Pourriez-vous me citer : le livre, le personnage, la phrase de Duras qui vous ont le plus marqué.e ? Pourquoi ces choix ?
Tous ses livres ont scandé ma vie, je les relis souvent, mais La vie matérielle est un de mes préférés même s’il reste un livre à part, puisqu’il est né de conversations avec Jérôme Beaujour, puis retravaillé par Marguerite Duras. On sait que Yann Andrea était présent à chaque séance. Il aura été le premier lecteur, peut-être s’adressait-elle aussi à lui, indirectement, comme elle savait si bien le faire dans ses livres. On regarde ensemble une scène, on invente la présence d’un tiers, on invente du coup l’autre et soi-même, on est l’un et l’autre, on est celui ou celle qu’on regarde, nos histoires sont toutes semblables, l’amour c’est ça, on ne sait plus qui est qui, comme dans Emily L.. Un vertige littéraire. C’était à Trouville, aux Roches Noires que ces conversations se sont déployées pour construire un véritable autoportrait. Yann Andrea Steiner est un des personnages qui m’intrigue le plus et que j’aime car il est au cœur du processus littéraire de Marguerite. Ce qu’elle voit elle le rend aussitôt livre. Sa vie n’est qu’écriture. L’histoire entre Yann Andrea et elle est d’une richesse éblouissante, dans la vie autant que dans les livres. Il est sa créature romanesque, son attente, son fils, son sauveur mais aussi son désespoir, son échec, sa solitude, tout à la fois. Surtout, ce qui l’aimante, c’est qu’il est son amant impossible et l’impossible aura toujours été sa recherche principale, le point de départ de tous ses livres. En cela, on peut dire qu’elle elle a rejoint sa mère qui aura passé une vie à croire qu’elle pouvait braver l’impossible et la violence de la mer en construisant des barrages qu’elle savait sans soute inutiles. Cette recherche effrénée de l’impossible, Marguerite enfant en a été témoin et jusqu’à la fin de sa vie, elle en aura souffert, elle en parlera jusqu’au bout, la folie de sa mère, les méfaits du colonialisme symbolisés par l’escroquerie des agents du cadastre qui avaient vendu à sa mère une terre qu’ils savaient être inondable.

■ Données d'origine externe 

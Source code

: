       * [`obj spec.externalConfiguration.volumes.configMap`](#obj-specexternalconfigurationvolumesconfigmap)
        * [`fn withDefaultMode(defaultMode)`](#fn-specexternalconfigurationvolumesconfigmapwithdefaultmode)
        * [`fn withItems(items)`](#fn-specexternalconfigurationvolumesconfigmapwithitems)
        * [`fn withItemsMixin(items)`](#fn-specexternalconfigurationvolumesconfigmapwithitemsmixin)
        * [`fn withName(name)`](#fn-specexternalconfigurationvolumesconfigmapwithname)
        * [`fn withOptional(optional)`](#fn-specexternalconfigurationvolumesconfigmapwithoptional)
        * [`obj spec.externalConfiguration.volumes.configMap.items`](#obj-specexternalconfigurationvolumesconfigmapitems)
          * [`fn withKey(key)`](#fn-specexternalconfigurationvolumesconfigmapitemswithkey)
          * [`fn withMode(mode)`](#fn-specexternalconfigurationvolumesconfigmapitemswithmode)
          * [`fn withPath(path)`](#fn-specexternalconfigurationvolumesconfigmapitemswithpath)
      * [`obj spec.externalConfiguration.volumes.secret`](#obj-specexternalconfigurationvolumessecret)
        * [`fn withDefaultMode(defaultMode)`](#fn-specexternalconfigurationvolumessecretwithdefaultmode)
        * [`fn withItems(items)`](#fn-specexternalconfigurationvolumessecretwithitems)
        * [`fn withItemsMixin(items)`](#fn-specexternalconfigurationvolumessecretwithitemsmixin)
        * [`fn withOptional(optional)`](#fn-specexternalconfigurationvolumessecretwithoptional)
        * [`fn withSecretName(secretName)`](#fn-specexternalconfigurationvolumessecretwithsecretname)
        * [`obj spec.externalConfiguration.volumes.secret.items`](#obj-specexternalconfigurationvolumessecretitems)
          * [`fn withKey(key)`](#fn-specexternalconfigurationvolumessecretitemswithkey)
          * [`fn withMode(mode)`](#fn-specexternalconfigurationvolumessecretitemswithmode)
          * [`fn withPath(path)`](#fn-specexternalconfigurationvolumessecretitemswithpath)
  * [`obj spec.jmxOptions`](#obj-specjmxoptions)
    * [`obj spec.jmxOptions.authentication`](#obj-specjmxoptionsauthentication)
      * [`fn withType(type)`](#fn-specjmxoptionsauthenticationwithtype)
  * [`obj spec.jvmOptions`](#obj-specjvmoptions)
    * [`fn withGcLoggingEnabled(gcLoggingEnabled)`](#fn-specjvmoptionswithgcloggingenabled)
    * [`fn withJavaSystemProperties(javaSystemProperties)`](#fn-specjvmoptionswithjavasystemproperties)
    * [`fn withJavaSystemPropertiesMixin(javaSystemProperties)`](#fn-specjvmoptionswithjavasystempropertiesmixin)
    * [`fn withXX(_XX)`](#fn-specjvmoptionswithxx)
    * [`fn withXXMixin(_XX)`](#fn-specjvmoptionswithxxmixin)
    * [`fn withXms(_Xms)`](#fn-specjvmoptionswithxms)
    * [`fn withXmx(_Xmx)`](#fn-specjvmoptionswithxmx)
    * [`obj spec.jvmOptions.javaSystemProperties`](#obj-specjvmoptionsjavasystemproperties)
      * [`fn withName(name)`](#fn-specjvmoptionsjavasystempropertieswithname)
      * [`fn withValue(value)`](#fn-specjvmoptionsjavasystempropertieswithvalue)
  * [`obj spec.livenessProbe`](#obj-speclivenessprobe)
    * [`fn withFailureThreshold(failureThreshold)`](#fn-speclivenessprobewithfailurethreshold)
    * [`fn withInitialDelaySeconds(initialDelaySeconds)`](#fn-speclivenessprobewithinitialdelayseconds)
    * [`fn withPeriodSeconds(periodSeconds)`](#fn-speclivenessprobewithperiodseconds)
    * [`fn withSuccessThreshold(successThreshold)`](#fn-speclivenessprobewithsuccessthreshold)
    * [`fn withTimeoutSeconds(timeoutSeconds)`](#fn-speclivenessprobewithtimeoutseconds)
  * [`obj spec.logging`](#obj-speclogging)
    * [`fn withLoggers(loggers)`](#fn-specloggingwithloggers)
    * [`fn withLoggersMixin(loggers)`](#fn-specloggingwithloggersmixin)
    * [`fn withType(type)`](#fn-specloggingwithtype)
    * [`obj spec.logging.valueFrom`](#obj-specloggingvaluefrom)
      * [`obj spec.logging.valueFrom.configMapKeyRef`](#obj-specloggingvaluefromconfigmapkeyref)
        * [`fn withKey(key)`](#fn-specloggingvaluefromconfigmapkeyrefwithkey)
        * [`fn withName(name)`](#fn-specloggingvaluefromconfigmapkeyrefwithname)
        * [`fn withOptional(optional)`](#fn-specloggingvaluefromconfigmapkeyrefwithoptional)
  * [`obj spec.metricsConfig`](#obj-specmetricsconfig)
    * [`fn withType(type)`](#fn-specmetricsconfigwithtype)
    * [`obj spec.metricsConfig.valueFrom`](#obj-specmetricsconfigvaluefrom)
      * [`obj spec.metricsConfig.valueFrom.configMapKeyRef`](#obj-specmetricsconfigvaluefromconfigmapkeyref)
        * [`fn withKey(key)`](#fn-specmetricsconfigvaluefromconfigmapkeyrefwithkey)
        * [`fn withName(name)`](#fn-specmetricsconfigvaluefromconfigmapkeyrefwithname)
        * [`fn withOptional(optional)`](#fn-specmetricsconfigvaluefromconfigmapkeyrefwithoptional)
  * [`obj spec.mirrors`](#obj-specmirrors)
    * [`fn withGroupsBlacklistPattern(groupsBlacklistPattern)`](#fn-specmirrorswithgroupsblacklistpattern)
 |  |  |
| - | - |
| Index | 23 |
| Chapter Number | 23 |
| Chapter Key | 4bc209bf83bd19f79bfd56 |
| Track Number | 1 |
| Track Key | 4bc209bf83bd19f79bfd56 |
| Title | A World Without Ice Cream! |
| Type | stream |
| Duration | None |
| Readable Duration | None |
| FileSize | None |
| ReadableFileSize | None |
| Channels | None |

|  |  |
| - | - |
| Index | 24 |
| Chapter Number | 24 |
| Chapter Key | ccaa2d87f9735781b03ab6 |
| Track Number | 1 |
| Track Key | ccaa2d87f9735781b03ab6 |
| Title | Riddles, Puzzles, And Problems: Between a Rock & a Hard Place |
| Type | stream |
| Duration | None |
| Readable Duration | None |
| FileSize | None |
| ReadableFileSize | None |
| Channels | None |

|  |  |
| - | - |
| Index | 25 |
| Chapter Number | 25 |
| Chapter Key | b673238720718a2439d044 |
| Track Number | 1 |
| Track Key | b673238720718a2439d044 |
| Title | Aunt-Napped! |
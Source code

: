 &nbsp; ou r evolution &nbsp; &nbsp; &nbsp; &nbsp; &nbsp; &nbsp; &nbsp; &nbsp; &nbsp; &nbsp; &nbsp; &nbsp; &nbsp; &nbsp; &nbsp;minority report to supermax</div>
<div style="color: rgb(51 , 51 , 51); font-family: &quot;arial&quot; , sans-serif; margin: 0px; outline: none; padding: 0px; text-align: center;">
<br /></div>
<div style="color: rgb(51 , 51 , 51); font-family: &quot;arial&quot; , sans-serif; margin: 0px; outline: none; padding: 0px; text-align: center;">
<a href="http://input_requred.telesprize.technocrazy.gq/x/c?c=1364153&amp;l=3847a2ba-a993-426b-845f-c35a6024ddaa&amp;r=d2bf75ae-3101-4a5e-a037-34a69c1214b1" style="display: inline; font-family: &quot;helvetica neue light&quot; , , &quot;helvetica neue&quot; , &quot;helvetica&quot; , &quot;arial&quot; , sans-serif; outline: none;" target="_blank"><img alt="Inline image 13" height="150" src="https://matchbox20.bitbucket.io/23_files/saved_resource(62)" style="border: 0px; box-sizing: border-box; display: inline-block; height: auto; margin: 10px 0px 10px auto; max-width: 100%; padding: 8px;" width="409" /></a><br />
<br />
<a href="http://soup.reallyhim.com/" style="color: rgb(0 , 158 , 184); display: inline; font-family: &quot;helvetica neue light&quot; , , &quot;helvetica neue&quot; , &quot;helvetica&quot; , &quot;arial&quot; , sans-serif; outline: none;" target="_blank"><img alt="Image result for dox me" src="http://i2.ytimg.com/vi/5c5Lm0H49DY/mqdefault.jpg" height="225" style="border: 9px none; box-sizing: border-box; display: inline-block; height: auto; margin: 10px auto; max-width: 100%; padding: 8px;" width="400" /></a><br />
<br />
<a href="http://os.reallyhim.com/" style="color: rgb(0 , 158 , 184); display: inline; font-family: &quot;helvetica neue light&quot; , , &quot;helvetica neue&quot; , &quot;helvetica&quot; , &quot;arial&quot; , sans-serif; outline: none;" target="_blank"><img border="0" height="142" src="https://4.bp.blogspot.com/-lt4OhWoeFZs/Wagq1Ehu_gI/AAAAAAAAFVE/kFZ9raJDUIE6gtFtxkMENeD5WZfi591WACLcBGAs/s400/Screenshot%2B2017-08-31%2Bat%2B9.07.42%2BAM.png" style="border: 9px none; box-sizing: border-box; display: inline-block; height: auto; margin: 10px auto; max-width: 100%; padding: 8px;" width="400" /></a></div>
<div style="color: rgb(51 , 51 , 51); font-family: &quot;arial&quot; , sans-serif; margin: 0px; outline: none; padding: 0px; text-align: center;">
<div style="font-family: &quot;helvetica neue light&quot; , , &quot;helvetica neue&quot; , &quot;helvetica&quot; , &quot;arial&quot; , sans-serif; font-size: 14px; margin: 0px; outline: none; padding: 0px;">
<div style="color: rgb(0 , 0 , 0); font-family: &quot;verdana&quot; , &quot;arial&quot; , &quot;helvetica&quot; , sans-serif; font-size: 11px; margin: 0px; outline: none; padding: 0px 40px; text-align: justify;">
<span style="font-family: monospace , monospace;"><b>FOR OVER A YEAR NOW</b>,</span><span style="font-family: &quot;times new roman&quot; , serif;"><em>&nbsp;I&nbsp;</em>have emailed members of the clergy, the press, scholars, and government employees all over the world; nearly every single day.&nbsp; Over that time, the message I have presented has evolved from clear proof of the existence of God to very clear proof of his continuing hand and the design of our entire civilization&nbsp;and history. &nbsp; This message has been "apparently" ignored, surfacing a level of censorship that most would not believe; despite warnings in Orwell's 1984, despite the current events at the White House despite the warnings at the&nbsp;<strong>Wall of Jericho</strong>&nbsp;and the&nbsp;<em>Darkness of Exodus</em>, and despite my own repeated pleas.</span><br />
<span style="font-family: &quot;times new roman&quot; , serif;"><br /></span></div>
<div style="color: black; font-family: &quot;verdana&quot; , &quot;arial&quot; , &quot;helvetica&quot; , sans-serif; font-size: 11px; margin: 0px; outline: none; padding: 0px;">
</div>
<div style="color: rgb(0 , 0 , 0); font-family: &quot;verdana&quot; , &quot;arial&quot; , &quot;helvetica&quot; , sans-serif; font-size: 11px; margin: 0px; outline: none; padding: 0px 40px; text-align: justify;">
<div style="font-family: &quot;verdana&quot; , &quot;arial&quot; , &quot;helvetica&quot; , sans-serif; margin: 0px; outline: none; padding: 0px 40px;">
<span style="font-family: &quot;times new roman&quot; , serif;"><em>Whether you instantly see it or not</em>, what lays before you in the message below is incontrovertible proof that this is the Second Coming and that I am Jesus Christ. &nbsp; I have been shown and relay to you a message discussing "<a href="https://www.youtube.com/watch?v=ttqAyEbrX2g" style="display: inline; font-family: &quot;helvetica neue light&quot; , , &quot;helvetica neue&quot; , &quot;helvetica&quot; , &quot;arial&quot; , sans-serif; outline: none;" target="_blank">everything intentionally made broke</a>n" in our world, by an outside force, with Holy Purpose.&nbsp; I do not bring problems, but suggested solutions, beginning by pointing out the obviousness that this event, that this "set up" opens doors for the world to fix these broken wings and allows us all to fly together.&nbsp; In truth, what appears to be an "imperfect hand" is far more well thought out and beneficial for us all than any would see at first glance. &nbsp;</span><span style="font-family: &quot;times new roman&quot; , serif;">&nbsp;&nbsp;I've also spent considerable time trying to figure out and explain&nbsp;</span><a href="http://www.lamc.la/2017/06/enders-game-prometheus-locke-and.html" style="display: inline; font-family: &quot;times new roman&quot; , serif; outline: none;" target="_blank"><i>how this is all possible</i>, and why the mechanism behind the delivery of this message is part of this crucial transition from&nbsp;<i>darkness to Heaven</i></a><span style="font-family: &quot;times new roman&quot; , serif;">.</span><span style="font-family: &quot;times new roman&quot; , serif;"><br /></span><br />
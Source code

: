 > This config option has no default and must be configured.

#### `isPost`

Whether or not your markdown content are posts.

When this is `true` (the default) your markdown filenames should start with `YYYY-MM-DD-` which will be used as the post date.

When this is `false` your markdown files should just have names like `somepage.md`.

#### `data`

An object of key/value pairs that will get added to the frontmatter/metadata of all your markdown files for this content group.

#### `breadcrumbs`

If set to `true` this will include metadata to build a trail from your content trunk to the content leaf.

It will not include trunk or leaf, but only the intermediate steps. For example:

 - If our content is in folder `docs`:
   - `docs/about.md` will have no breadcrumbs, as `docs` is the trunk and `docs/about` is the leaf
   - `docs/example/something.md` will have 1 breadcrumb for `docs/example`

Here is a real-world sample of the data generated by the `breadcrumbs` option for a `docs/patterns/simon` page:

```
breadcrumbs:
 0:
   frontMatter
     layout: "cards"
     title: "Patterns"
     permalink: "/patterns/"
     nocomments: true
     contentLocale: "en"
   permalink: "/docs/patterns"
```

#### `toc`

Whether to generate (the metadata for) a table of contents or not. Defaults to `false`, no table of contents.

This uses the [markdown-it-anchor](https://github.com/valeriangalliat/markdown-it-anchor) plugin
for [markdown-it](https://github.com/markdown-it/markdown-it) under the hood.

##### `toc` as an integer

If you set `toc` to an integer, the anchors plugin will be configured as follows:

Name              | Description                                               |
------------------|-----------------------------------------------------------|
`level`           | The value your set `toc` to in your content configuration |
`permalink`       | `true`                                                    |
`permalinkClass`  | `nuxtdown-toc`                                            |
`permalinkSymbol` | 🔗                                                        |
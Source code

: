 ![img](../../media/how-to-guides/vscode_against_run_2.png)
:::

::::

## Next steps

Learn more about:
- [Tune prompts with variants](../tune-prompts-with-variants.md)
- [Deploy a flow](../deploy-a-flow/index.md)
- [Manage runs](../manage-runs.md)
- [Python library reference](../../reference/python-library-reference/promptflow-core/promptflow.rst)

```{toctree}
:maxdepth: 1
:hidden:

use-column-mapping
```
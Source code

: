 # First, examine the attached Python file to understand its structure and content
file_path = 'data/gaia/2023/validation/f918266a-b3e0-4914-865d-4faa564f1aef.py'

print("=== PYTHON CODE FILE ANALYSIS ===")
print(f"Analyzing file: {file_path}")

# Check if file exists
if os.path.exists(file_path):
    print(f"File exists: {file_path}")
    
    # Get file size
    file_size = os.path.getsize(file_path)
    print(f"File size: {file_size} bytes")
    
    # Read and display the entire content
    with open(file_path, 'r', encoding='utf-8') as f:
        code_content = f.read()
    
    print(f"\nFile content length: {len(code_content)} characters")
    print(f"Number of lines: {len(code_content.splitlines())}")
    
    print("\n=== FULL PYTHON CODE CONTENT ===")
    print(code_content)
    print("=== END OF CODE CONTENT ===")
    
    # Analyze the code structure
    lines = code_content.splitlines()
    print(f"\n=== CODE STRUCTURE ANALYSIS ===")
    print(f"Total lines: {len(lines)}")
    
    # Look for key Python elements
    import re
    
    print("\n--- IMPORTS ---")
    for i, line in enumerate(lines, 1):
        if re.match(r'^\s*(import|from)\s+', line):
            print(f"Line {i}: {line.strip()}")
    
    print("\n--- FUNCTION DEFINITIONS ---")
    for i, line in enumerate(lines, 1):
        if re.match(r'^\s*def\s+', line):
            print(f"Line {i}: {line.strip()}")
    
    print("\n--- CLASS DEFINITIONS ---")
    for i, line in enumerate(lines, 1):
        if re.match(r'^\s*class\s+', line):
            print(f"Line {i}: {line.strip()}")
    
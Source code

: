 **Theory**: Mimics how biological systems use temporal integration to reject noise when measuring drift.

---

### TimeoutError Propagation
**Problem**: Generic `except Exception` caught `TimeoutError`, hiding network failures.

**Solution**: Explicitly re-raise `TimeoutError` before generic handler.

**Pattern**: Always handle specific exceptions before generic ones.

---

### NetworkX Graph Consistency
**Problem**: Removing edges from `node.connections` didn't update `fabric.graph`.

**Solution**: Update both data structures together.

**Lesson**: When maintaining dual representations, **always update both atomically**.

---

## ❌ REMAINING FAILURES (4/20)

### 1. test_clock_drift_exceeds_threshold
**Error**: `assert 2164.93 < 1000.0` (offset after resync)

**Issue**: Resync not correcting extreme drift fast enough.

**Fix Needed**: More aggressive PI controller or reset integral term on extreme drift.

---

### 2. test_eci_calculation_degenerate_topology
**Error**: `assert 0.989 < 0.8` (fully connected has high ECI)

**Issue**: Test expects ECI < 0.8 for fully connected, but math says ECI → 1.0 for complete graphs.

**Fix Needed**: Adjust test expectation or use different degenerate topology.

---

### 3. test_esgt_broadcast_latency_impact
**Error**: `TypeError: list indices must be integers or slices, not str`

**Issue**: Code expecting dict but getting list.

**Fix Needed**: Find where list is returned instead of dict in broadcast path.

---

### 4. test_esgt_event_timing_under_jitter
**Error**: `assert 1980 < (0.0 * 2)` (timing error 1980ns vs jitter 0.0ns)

Qu’est-ce qui vous fascine le plus chez elle ? Sa langue hyperbolique, anaphorique, ses silences ? Ses sujets atemporels qui reflètent, comme la parole du mythe, la mémoire à la fois collective et individuelle du XXe siècle ?
Sa voix me fascine autant que sa phrase et ses silences. On dirait qu’elle traverse tous les âges de sa vie en permanence et sur le chemin, elle ramasse des phrases, des scènes, des paysages venus de très loin pour se superposer au présent. Devant la mer de Trouville, elle retrouve le Pacifique, la Seine devient le Mékong, une soupe préparée à Neauphle fait revenir les parfums du marché de Sadec, toutes les robes sont une robe unique, celle de sa mère, elle se souvient de la trame du tissu, de sa couleur délavée à force d’être nettoyée et ce tissu devient texte, il aimante la mémoire, il se met à danser. Elle aura créé son propre mythe, de livre en livre, d’année en année. Elle n’a pas cherché à le faire, elle l’a fait simplement, suivant sa respiration. Elle s’est fabriqué une phrase ajustée à son corps, comme une robe. Sa phrase est son vêtement, elle ne le quittera jamais : « Même morte, j’écrirai encore » On peut en sourire, moi j’y crois, je relis ses livres, je réécoute sa voix, c’est toujours neuf.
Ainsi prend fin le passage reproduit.